HOW TO COMPLETE THIS TASK: Pick every line out of the entries below that holds the string "Documentacion", and report them.

INPUT:
══════════════════════════════
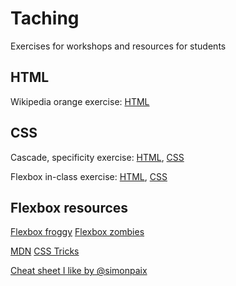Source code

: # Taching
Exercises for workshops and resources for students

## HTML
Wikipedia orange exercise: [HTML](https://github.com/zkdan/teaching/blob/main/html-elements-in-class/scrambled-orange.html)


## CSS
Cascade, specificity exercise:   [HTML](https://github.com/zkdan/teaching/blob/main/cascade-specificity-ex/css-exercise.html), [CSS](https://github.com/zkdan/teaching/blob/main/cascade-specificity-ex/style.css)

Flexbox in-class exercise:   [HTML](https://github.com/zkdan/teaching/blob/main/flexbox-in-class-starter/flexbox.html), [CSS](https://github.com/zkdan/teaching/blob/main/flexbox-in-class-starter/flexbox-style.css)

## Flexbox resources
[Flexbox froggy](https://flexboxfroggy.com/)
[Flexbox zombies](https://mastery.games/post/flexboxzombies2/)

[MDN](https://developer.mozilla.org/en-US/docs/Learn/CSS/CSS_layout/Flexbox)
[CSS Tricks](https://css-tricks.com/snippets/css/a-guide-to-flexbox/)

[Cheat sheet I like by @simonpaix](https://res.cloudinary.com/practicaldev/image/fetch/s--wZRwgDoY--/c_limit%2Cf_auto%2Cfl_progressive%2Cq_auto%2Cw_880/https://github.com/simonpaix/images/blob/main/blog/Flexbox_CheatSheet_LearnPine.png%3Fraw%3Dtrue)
══════════════════════════════
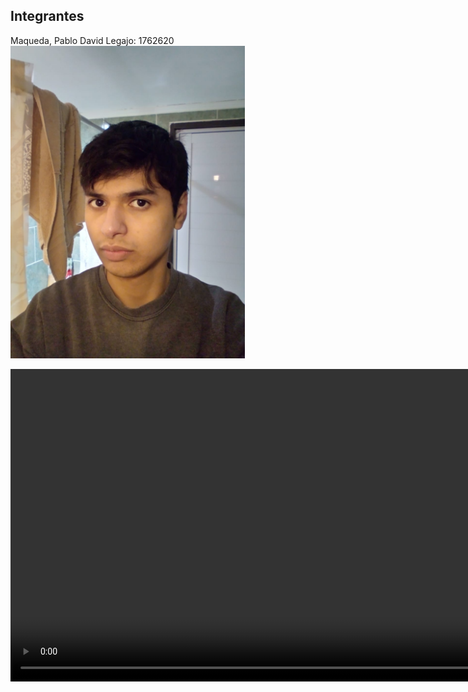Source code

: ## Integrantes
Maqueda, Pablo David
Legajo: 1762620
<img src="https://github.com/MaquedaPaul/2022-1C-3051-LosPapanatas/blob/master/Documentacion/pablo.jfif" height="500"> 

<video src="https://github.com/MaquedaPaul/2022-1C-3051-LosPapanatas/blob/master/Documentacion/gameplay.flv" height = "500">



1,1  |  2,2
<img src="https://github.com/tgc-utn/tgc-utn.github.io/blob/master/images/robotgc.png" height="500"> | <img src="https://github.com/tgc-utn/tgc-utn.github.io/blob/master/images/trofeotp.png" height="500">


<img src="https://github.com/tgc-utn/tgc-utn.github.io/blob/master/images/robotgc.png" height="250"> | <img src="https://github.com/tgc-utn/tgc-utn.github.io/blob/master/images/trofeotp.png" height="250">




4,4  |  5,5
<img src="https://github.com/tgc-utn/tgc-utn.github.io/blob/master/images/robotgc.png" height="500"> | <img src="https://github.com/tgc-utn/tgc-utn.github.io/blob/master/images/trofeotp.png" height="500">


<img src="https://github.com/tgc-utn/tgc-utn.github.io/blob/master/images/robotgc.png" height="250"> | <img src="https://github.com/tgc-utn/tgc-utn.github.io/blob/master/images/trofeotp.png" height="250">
══════════════════════════════
ANSWER BELOW:
<img src="https://github.com/MaquedaPaul/2022-1C-3051-LosPapanatas/blob/master/Documentacion/pablo.jfif" height="500"> 
<video src="https://github.com/MaquedaPaul/2022-1C-3051-LosPapanatas/blob/master/Documentacion/gameplay.flv" height = "500">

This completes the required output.